Exercise details
Looking at the records below, please work out how many lines contain the word "AmazingFeature" and give the number alone.

Segment Open

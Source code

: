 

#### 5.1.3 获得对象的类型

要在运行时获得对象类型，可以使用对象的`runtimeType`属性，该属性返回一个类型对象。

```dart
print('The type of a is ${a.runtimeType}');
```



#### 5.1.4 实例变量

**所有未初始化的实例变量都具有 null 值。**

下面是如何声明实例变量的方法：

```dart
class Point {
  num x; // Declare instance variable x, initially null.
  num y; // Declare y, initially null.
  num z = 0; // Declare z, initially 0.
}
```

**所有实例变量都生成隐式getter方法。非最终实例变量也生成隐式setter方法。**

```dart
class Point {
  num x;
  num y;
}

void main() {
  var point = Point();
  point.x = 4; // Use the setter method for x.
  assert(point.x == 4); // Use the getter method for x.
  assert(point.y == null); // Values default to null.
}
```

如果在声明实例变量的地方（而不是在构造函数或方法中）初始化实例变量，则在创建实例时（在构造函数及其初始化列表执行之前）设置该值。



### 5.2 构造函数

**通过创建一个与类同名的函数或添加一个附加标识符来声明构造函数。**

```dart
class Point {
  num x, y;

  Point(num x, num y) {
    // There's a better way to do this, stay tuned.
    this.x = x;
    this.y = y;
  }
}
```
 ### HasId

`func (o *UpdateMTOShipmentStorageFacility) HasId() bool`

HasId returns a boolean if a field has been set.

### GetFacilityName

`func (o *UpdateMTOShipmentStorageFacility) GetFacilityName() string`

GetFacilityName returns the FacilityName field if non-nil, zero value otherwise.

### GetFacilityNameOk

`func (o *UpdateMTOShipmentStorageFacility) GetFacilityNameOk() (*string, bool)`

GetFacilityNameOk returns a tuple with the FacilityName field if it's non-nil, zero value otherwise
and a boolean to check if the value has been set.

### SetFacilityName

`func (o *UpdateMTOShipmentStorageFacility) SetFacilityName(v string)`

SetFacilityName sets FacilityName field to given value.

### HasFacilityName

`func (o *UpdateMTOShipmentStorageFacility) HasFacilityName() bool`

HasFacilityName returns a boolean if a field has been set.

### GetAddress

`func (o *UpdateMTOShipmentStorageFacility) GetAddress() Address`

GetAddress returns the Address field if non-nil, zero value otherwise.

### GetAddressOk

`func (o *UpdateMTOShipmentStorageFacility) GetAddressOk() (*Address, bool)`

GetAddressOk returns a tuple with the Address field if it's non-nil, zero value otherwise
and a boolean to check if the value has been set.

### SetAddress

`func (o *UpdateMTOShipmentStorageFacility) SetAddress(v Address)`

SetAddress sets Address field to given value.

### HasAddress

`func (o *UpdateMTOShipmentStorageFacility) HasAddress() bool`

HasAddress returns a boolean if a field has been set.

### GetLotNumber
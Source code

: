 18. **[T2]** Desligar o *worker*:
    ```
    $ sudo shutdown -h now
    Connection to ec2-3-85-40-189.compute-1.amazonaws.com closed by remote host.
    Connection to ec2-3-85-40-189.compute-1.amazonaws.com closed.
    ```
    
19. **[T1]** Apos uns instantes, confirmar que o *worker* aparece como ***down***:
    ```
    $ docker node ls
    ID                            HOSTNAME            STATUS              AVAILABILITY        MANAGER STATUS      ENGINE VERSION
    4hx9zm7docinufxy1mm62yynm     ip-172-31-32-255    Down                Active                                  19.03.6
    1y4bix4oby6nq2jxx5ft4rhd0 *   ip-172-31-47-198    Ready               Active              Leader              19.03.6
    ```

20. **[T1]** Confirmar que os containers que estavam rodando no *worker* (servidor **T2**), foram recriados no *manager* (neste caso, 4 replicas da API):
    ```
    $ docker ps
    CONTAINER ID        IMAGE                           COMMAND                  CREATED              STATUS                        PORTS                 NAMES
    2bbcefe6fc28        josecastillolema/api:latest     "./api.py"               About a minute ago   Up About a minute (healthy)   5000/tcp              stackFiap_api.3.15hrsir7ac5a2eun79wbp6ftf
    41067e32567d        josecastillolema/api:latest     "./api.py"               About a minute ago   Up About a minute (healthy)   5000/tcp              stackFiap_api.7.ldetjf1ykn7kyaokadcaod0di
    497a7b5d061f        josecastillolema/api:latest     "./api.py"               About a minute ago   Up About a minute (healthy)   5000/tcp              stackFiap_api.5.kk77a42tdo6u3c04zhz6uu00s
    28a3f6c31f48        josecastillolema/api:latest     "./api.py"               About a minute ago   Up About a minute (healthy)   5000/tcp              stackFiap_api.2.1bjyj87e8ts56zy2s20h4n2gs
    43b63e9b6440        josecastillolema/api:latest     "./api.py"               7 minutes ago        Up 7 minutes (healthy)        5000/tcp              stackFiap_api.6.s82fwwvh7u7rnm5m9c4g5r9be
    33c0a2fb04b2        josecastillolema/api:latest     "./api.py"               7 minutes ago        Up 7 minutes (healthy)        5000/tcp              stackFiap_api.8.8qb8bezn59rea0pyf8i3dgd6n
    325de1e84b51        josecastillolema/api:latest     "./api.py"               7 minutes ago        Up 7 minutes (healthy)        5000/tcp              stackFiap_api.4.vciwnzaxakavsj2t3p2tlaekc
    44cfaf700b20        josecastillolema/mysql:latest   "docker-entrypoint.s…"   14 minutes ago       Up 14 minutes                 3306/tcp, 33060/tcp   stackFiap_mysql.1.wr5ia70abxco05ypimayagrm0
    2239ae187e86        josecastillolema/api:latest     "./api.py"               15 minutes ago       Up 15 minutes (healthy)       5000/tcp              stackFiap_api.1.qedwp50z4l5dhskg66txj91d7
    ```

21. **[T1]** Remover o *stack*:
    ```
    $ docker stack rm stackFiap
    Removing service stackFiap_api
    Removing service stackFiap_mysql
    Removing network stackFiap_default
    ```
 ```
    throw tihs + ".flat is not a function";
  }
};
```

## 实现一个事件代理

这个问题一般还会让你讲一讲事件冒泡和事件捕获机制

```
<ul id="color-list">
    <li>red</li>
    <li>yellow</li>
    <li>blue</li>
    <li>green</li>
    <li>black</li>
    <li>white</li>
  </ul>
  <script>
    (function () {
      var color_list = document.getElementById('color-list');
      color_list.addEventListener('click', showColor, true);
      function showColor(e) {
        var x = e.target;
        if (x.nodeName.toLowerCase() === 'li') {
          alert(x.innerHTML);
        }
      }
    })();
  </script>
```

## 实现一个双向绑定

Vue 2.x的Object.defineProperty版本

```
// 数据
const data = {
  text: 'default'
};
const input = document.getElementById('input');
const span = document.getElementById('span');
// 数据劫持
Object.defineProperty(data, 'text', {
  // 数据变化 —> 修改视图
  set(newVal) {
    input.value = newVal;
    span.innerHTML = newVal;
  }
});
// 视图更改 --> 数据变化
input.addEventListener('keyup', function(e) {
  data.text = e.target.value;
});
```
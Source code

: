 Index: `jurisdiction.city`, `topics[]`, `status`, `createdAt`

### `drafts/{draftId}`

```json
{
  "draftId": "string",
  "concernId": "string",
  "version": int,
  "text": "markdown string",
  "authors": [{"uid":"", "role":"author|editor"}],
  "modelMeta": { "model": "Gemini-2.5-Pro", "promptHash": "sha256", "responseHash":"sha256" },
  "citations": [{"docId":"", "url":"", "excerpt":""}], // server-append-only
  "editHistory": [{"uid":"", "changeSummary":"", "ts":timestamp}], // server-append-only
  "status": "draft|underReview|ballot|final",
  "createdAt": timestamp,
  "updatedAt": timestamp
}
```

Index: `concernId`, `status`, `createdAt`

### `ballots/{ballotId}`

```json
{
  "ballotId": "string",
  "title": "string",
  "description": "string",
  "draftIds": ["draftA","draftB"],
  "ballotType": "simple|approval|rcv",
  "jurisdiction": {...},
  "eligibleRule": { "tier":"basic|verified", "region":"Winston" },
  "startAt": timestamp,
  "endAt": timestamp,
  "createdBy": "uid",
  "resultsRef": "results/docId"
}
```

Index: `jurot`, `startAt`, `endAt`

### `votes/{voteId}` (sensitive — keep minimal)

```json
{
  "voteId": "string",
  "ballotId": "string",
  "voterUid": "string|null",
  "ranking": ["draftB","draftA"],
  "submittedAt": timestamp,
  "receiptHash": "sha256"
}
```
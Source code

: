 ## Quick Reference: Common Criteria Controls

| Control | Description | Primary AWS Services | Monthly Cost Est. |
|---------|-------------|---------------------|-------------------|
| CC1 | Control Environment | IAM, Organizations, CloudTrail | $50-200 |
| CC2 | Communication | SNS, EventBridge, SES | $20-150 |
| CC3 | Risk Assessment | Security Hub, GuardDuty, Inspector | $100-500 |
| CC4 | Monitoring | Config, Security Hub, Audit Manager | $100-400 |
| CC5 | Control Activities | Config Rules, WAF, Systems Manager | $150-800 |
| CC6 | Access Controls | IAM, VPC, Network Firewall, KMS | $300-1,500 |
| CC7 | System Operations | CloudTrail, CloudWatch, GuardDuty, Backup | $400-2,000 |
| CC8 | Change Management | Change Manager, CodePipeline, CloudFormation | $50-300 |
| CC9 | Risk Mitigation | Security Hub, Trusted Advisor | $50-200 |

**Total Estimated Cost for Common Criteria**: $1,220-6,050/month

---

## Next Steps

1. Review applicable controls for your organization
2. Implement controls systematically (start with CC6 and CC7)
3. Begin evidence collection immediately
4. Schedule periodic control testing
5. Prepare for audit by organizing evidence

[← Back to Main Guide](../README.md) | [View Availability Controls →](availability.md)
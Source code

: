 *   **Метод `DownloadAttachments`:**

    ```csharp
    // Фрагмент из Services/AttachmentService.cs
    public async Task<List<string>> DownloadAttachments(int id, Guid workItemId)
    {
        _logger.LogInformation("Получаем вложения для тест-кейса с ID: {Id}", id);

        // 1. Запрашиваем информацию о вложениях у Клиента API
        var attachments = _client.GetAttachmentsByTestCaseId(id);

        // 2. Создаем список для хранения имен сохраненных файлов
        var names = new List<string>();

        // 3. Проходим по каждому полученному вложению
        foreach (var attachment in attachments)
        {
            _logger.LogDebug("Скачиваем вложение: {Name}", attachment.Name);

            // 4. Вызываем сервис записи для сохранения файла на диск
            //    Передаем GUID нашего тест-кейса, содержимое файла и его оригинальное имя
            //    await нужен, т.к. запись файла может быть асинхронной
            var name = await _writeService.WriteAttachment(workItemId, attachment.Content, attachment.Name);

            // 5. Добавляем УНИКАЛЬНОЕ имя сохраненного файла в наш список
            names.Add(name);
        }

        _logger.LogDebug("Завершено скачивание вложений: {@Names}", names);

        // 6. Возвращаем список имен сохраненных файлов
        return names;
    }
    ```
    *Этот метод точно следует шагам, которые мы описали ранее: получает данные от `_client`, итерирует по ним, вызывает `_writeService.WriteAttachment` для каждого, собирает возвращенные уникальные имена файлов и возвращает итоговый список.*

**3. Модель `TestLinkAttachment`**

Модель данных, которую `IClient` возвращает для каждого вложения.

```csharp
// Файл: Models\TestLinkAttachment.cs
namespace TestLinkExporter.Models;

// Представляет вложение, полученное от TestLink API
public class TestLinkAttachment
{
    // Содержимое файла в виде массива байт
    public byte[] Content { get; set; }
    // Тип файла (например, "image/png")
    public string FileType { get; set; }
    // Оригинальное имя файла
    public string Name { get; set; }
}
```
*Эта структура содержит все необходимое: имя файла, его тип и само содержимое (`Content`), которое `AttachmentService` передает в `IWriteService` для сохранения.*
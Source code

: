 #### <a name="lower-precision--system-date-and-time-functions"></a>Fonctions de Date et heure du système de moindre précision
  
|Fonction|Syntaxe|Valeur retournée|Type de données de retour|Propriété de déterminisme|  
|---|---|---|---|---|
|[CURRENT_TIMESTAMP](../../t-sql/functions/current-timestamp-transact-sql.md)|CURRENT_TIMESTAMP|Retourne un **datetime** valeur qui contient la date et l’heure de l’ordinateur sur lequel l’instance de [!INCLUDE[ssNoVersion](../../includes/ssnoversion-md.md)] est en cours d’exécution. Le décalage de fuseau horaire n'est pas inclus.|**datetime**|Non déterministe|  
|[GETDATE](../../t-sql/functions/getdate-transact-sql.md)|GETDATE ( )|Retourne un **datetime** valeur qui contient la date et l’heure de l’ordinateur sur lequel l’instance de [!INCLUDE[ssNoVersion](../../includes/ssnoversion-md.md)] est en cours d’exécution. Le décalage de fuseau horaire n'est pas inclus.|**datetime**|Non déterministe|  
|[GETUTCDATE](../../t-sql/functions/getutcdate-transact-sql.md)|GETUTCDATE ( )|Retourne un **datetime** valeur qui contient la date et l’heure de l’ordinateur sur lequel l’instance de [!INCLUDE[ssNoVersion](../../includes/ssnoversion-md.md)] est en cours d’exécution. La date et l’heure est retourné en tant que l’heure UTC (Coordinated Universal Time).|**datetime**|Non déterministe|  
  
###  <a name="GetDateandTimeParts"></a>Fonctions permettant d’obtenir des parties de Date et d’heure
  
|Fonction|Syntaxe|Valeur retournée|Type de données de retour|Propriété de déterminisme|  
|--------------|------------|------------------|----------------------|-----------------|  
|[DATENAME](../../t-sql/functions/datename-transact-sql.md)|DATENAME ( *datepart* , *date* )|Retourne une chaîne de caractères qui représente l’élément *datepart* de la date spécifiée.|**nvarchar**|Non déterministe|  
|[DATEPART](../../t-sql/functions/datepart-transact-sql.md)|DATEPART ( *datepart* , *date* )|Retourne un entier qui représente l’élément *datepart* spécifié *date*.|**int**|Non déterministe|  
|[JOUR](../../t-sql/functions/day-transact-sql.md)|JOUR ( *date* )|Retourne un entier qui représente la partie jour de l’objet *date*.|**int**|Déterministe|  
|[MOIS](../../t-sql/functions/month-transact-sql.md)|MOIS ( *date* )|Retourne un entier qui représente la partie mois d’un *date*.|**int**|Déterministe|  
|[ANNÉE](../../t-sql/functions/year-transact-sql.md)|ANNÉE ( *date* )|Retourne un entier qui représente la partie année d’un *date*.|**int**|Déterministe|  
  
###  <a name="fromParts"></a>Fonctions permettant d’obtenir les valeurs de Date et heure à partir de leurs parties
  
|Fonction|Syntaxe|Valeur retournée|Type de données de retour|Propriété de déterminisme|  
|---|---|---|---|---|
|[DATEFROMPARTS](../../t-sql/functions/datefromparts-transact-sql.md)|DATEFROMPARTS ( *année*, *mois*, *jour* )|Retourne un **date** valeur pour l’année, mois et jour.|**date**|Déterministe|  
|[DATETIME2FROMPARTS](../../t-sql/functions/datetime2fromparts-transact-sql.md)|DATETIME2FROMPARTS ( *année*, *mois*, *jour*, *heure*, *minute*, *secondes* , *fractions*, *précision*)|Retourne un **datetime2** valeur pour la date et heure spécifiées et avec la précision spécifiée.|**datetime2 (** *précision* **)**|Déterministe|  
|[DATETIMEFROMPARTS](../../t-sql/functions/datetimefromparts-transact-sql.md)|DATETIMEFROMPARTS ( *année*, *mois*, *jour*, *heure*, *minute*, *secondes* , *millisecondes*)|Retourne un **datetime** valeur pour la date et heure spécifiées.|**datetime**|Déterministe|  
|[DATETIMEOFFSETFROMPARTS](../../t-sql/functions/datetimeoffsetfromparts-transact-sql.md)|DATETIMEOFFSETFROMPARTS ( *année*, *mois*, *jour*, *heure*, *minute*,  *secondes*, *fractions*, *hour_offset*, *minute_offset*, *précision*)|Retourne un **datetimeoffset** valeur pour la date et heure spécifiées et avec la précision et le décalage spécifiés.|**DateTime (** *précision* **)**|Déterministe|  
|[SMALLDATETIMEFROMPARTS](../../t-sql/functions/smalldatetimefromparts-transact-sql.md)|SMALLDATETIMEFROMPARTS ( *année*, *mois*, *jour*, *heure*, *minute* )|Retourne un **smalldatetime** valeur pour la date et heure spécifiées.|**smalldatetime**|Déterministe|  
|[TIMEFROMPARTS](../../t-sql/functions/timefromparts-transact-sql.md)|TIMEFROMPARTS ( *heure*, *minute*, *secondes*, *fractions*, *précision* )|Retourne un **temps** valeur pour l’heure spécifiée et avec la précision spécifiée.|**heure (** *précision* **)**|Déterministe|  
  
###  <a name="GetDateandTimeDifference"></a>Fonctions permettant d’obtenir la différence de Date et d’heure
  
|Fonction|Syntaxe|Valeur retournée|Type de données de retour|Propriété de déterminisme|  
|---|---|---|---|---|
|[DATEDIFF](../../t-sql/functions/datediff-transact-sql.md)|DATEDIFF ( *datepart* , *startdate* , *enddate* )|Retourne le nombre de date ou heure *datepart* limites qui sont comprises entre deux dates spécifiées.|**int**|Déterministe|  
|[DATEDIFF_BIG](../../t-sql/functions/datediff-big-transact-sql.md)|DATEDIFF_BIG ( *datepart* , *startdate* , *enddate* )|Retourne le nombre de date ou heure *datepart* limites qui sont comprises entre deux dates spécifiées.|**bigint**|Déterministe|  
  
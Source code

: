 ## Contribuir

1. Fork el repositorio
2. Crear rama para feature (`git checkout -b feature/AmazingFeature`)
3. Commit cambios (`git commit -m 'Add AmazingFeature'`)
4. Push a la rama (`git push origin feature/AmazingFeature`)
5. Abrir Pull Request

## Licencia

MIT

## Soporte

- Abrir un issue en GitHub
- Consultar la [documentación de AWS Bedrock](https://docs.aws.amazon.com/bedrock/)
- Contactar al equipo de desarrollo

Segment Closed

Task response
3